The field, which was shut down in December after guards seized it while demanding more money, was taken over last month by forces loyal to eastern militia leader Khalifa Haftar. The National Oil Company “has received assurances that site security has been restored, verified by our inspection team, enabling staff to return to work,” Chairman Mustafa Sanalla said in the statement. The shutdown led to $1.8 billion in lost production.
In a new development, forces from eastern Libya loyal to Haftar have now reinforced a base in the center of the country and signaled to Tripoli that they might move to take over the capital. The UN is attempting to mediate between Haftar and Tripoli’s internationally-recognized government led by Prime Minister al-Serraj, Western diplomats say. They fear it may be the last UN attempt to unify the rival administrations and end the chaos that followed the overthrow of Muammar Gaddafi in 2011.
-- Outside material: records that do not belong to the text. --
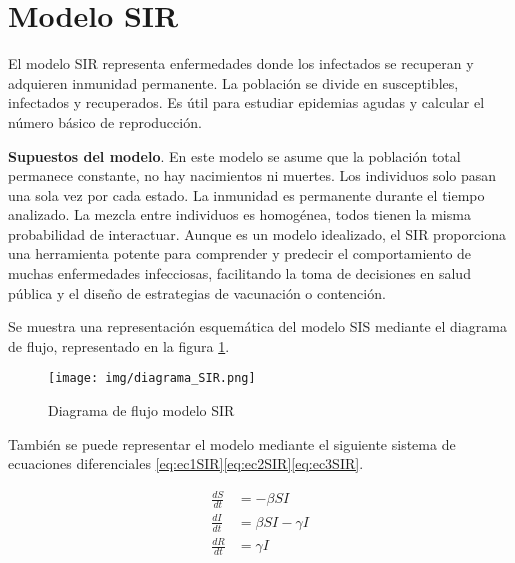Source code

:\section{Modelo SIR}
El modelo SIR representa enfermedades donde los infectados se recuperan y adquieren inmunidad permanente. La población se divide en susceptibles, infectados y recuperados. Es útil para estudiar epidemias agudas y calcular el número básico de reproducción.

\textbf{Supuestos del modelo}. En este modelo se asume que la población total permanece constante, no hay nacimientos ni muertes. Los individuos solo pasan una sola vez por cada estado. La inmunidad es permanente durante el tiempo analizado. La mezcla entre individuos es homogénea, todos tienen la misma probabilidad de interactuar.
Aunque es un modelo idealizado, el SIR proporciona una herramienta potente para comprender y predecir el comportamiento de muchas enfermedades infecciosas, facilitando la toma de decisiones en salud pública y el diseño de estrategias de vacunación o contención.

Se muestra una representación esquemática del modelo SIS mediante el diagrama de flujo, representado en la figura \ref{fig:diagrama SIR}.
\begin{figure}[H]
    \centering
    \texttt{[image: img/diagrama\_SIR.png]}
    \caption{Diagrama de flujo modelo SIR}
    \label{fig:diagrama SIR}
    \vspace{0.5cm} %
\end{figure}

También se puede representar el modelo mediante el siguiente sistema de ecuaciones diferenciales \eqref{eq:ec1SIR}\eqref{eq:ec2SIR}\eqref{eq:ec3SIR}.

\begin{align}
\frac{dS}{dt} &= -\beta SI \label{eq:ec1SIR} \\
\frac{dI}{dt} &= \beta SI - \gamma I \label{eq:ec2SIR} \\
\frac{dR}{dt} &= \gamma I \label{eq:ec3SIR}
\end{align}

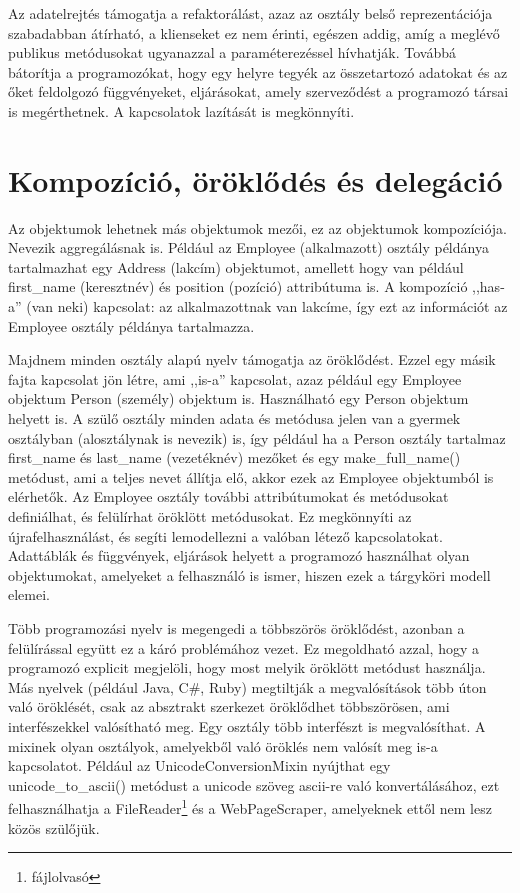 \documentclass[a4paper,12pt,twoside]{report}
\theoremstyle{definition}
\begin{document}
	Az adatelrejtés támogatja a refaktorálást, azaz az osztály belső reprezentációja szabadabban átírható, a klienseket ez nem érinti, egészen addig, amíg a meglévő publikus metódusokat ugyanazzal a paraméterezéssel hívhatják. Továbbá bátorítja a programozókat, hogy egy helyre tegyék az összetartozó adatokat és az őket feldolgozó függvényeket, eljárásokat, amely szerveződést a programozó társai is megérthetnek. A kapcsolatok lazítását is megkönnyíti.
	
	\section{Kompozíció, öröklődés és delegáció}
	Az objektumok lehetnek más objektumok mezői, ez az objektumok kompozíciója. Nevezik aggregálásnak is. Például az Employee (alkalmazott) osztály példánya tartalmazhat egy Address (lakcím) objektumot, amellett hogy van például first\_name (keresztnév) és position (pozíció) attribútuma is. A kompozíció ,,has-a'' (van neki) kapcsolat: az alkalmazottnak van lakcíme, így ezt az információt az Employee osztály példánya tartalmazza.
	
	Majdnem minden osztály alapú nyelv támogatja az öröklődést. Ezzel egy másik fajta kapcsolat jön létre, ami ,,is-a'' kapcsolat, azaz például egy Employee objektum Person (személy) objektum is. Használható egy Person objektum helyett is. A szülő osztály minden adata és metódusa jelen van a gyermek osztályban (alosztálynak is nevezik) is, így például ha a Person osztály tartalmaz first\_name és last\_name (vezetéknév) mezőket és egy make\_full\_name() metódust, ami a teljes nevet állítja elő, akkor ezek az Employee objektumból is elérhetők. Az Employee osztály további attribútumokat és metódusokat definiálhat, és felülírhat öröklött metódusokat. Ez megkönnyíti az újrafelhasználást, és segíti lemodellezni a valóban létező kapcsolatokat. Adattáblák és függvények, eljárások helyett a programozó használhat olyan objektumokat, amelyeket a felhasználó is ismer, hiszen ezek a tárgyköri modell elemei.\cite{Jacobsen}
	
	Több programozási nyelv is megengedi a többszörös öröklődést, azonban a felülírással együtt ez a káró problémához vezet. Ez megoldható azzal, hogy a programozó explicit megjelöli, hogy most melyik öröklött metódust használja. Más nyelvek (például Java, C\#, Ruby) megtiltják a megvalósítások több úton való öröklését, csak az absztrakt szerkezet öröklődhet többszörösen, ami interfészekkel valósítható meg. Egy osztály több interfészt is megvalósíthat. A mixinek olyan osztályok, amelyekből való öröklés nem valósít meg is-a kapcsolatot. Például az UnicodeConversionMixin nyújthat egy unicode\_to\_ascii() metódust a unicode szöveg ascii-re való konvertálásához, ezt felhasználhatja a FileReader\footnote{fájlolvasó} és a WebPageScraper, amelyeknek ettől nem lesz közös szülőjük.
	
\end{document}
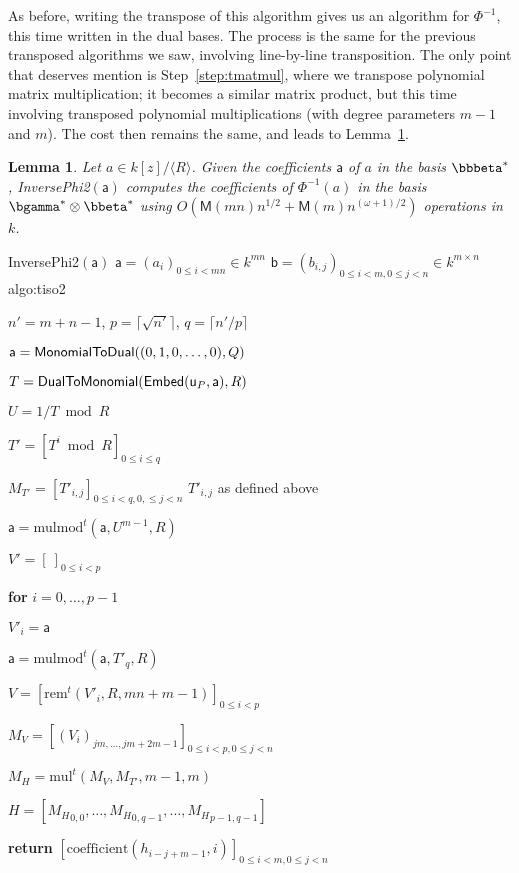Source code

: \documentclass{sig-alternate}
\def\M {\ensuremath{\mathsf{M}}}
\def\va {\ensuremath{\mathsf{a}}}
\def\vy {\ensuremath{\mathsf{a}}}
\def\vu {\ensuremath{\mathsf{u}}}
\def\vb {\ensuremath{\mathsf{b}}}
\def\mul {\ensuremath{\mathrm{mul}}}
\def\rem {\ensuremath{\mathrm{rem}}}
\def\coeff {\ensuremath{\mathrm{coefficient}}}
\def\mulmod {\ensuremath{\mathrm{mulmod}}}
\newcounter{algo}
\newenvironment{algorithm_endline}[4]{\small\begin{center}\begin{minipage}{0.48\textwidth}
      \refstepcounter{algo}
      \label{#4}
      \sf
      \rule{\textwidth}{0.2pt}\\
      \makebox[\textwidth][c]{Algorithm~\arabic{algo}:~\textbf{#1}}\\
      \rule[0.5\baselineskip]{\textwidth}{0.2pt}\\

      \vspace{-12pt}

      \parbox{\textwidth}{\textbf{Input} #2}
      \parbox{\textwidth}{\textbf{Output} #3}

\vspace{-7pt}

      \begin{enumerate*}}{\end{enumerate*}
      \vspace{-11pt}
      \rule{\textwidth}{0.2pt}
\end{minipage}\end{center}
}
\newcommand{\ang}[1]{\langle#1\rangle}
\newtheorem{Lemma}{Lemma}
\begin{document}
As before, writing the transpose of this algorithm gives us an
algorithm for $\Phi^{-1}$, this time written in the dual bases.  The
process is the same for the previous transposed algorithms we saw,
involving line-by-line transposition. The only point that deserves
mention is Step~\ref{step:tmatmul}, where we transpose polynomial
matrix multiplication; it becomes a similar matrix product, but this
time involving transposed polynomial multiplications (with degree
parameters $m-1$ and $m$). The cost then remains the same, and leads to
Lemma~\ref{lemma:tiso2}.

\begin{Lemma}\label{lemma:tiso2}
  Let $a\in k[z]/\ang{R}$. Given the coefficients $\va$ of $a$ in the
  basis $\bbbeta^\ast$, {\sf InversePhi2}$(\va)$ computes the
  coefficients of $\Phi^{-1}(a)$ in the basis $\bgamma^\ast \otimes
  \bbeta^\ast$ using $O(\M(mn)n^{1/2}+\M(m) n^{(\omega+1)/2} )$
  operations in~$k$.
\end{Lemma}

\begin{algofloat}
  \begin{algorithm_endline}
{InversePhi2$(\va)$}
{$\va = (a_{i})_{0 \le i < mn} \in k^{m n}$}
{$\vb = (b_{i,j})_{0 \le i < m, 0 \le j < n} \in k^{m \times n}$}
{algo:tiso2}
\item $n'=m+n-1$, $p=\lceil \sqrt {n'} \rceil$, $q=\lceil n'/p\rceil$
\item $\vy={\sf MonomialToDual}((0,1,0,\dots,0),Q)$ 
\item $T={\sf DualToMonomial}({\sf Embed}(\vu_P, \vy), R)$
\item $U=1/T \bmod R$
\item $T'=[T^i \bmod R]_{0 \le i \le q}$
\item $M_{T'}=[T'_{i,j}]_{0\le i < q, 0, \le j < n}$ \hfill $T'_{i,j}$ as defined above
\item $\va = \mulmod^t(\va, U^{m-1}, R)$
\item $V'=[\ ]_{0 \le i < p}$
\item {\bf for} {$i=0,\dots,p-1$}
\item \hspace{7mm} $V'_i = \va$
\item \hspace{7mm} $\va = \mulmod^t(\va,T'_q,R)$
\item $V = [\rem^t(V'_i,R,mn+m-1)]_{0 \le i < p}$
\item $M_V = [(V_{i})_{jm,\dots,jm+2m-1}]_{0 \le i < p, 0 \le j < n}$
\item\label{step:tmatmul} $M_H = \mul^t(M_V, M_{T'},m-1,m)$
\item $H=[{M_H}_{0,0},\dots,{M_H}_{0,q-1},\dots,{M_H}_{p-1,q-1}]$
\item {\bf return} $[\coeff(h_{i-j+m-1},i)]_{0 \le i < m, 0 \le j < n}$
  \end{algorithm_endline}
\vspace{-5ex}
\end{algofloat}
\end{document}
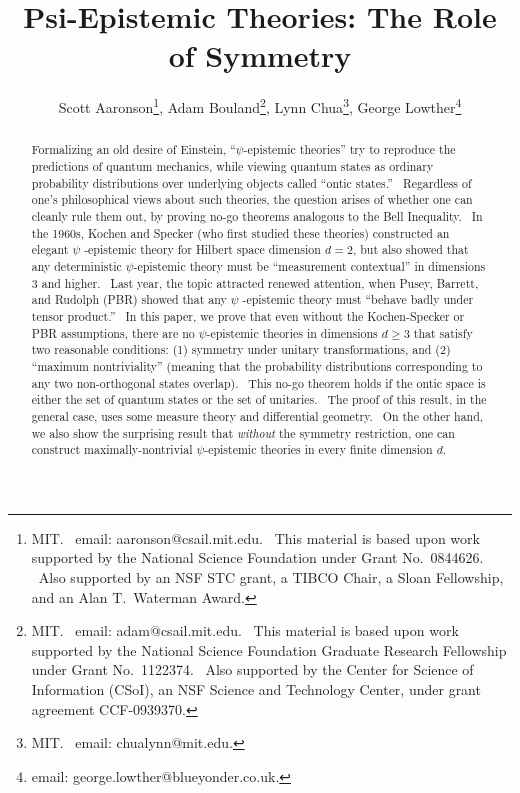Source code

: \documentclass[letterpaper,12pt]{article}
\begin{document}
\title{\Large Psi-Epistemic Theories: The Role of Symmetry}
\author{\large Scott Aaronson\thanks{%
MIT. \ email: aaronson@csail.mit.edu. \ This material is based upon work
supported by the National Science Foundation under Grant No.\ 0844626. \ Also
supported by an NSF STC grant, a TIBCO Chair, a Sloan
Fellowship, and an Alan T.\ Waterman Award.},  Adam Bouland\thanks{%
MIT. \ email: adam@csail.mit.edu. \ This material is based upon work supported
by the National Science Foundation Graduate Research Fellowship under Grant
No.\ 1122374. \ Also supported by the Center for Science of Information
(CSoI), an NSF Science and Technology Center, under grant agreement
CCF-0939370.},  Lynn Chua\thanks{%
MIT. \ email: chualynn@mit.edu.},  George Lowther\thanks{%
email: george.lowther@blueyonder.co.uk.}}
\date{}
\maketitle

\begin{abstract}
Formalizing an old desire of Einstein, ``$\psi$-epistemic theories'' try to
reproduce the predictions of quantum mechanics, while viewing quantum states
as ordinary probability distributions over underlying objects called ``ontic
states.'' \ Regardless of one's philosophical views about such theories, the
question arises of whether one can cleanly rule them out, by proving no-go
theorems analogous to the Bell Inequality. \ In the 1960s, Kochen and
Specker (who first studied these theories) constructed an elegant $\psi$%
-epistemic theory for Hilbert space dimension $d=2$, but also showed that
any deterministic $\psi$-epistemic theory must be ``measurement contextual''
in dimensions $3$ and higher. \ Last year, the topic attracted renewed
attention, when Pusey, Barrett, and Rudolph (PBR) showed that any $\psi$%
-epistemic theory must ``behave badly under tensor product.'' \ In this
paper, we prove that even without the Kochen-Specker or PBR assumptions,
there are no $\psi$-epistemic theories in dimensions $d\geq 3$ that satisfy
two reasonable conditions: (1) symmetry under unitary transformations, and
(2) ``maximum nontriviality'' (meaning that the probability distributions
corresponding to any two non-orthogonal states overlap). \ This no-go theorem
holds if the ontic space is either the set of quantum states or the set of unitaries. \ The proof of this result, in
the general case, uses some measure theory and differential geometry. \ On the other
hand, we also show the surprising result that \emph{without} the symmetry
restriction, one can construct maximally-nontrivial $\psi$-epistemic
theories in every finite dimension $d$.
\end{abstract}
\end{document}
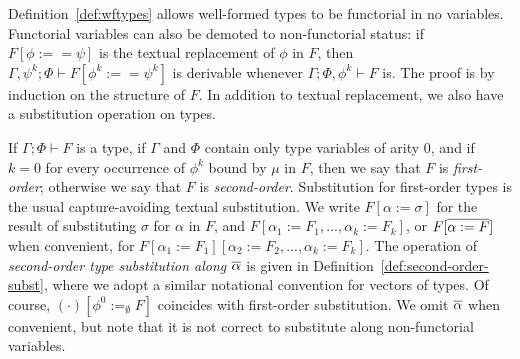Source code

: \documentclass{lmcs}
\theoremstyle{plain}\newtheorem{satz}[thm]{Satz}
\begin{document}
Definition~\ref{def:wftypes} allows well-formed types to be functorial
in no variables. Functorial variables can also be demoted to
non-functorial status: if\,$F[\phi :== \psi]$ is the textual
replacement of $\phi$ in $F$, then $\Gamma, \psi^k; \Phi \vdash
F[\phi^k :== \psi^k]$ is derivable whenever $\Gamma; \Phi, \phi^k
\vdash F$ is. The proof is by induction on the structure of $F$. In
addition to textual replacement, we also have a substitution operation
on types.

If $\Gamma; \Phi \vdash F$ is a type, if $\Gamma$ and $\Phi$ contain
only type variables of arity $0$, and if $k=0$ for every occurrence of
$\phi^k$ bound by $\mu$ in $F$, then we say that $F$ is {\em
  first-order}; otherwise we say that $F$ is {\em
  second-order}. Substitution for first-order types is the usual
capture-avoiding textual substitution. We write $F[\alpha := \sigma]$
for the result of substituting $\sigma$ for $\alpha$ in $F$, and
$F[\alpha_1 := F_1,...,\alpha_k := F_k]$, or $F[\overline{\alpha := F}]$
when convenient, for $F[\alpha_1 := F_1][\alpha_2 := F_2,...,\alpha_k
  := F_k]$. The operation of {\em second-order type substitution along
  $\overline{\alpha}$} is given in Definition~\ref{def:second-order-subst},
where we adopt a similar notational convention for vectors of types.
Of course, $(\cdot)[\phi^0 :=_\emptyset F]$ coincides with first-order
substitution. We omit $\overline{\alpha}$ when convenient, but note that it
is not correct to substitute along non-functorial variables.
\end{document}
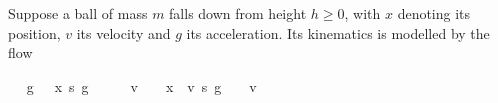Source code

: \documentclass[envcountsame,envcountsect]{llncs}
\begin{document}
\begin{example}\label{ex:ball-hoare}
  Suppose a ball of mass $m$ falls down from height $h\geq 0$, with
  $x$ denoting its position, $v$ its velocity and $g$ its
  acceleration. Its kinematics is modelled by the flow
\begin{isabellebody}
\isanewline
{}\ %
{\isachardoublequoteopen}{\isasymphi}\ g\ {\isasymtau}\ {\isasymequiv}\ {\isacharbrackleft}x\ {\isasymmapsto}\isactrlsub s\ g\ {\isasymcdot}\ {\isasymtau}\ {\isacharcircum}\ {}{\isacharslash}{}\ {\isacharplus}\ v\ {\isasymcdot}\ {\isasymtau}\ {\isacharplus}\ x{\isacharcomma}\ \ v\ {\isasymmapsto}\isactrlsub s\ g\ {\isasymcdot}\ {\isasymtau}\ {\isacharplus}\ v{\isacharbrackright}{\isachardoublequoteclose}\isanewline
\end{isabellebody}


\end{example}
\end{document}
Haftar, a 75-year-old former general, is increasingly taking the situation into his own hands, backed by the United Arab Emirates and Egypt who see him as the man to restore order to Libya. For many, especially in the east, the general is the only one who can end fighting by numerous small militia groups with ever-changing names. His enemies in western cities see him as the new Gaddafi.
China lowered its economic growth target this year to between 6 and 6.5 percent, acknowledging a deepening slowdown. A paper published last Thursday by the Brookings Institution reinforced longstanding skepticism about the government’s statistics. According to the paper, China’s economy is about 12 percent smaller than official figures indicate, and its real growth has been overstated by about 2 percent annually in recent years suggesting that Beijing’s economy currently is growing at around 4 percent.
Beijing reported its steepest year-on-year decline in exports in three years on Friday, the latest sign that a global slowdown and the trade dispute with the US are hurting its economy. Exports sank 20.7 percent last month compared with February 2018, the biggest monthly fall since February and four times steeper than the 4.8 percent decline forecast in a Reuters poll of economists. Imports fell 5.2 percent, compared with a forecast drop of 1.4 percent, leaving China with the smallest trade surplus in 11 months.
China’s CNPC plans to increase its oil and gas exploration budget five-fold over last year as the country’s dependence on foreign-sourced energy commodities deepens to nearly 70 percent for oil and over 45 percent for natural gas. CNPC will spend $740 million (5 billion yuan) on exploration to pursue the goal of reducing import dependence.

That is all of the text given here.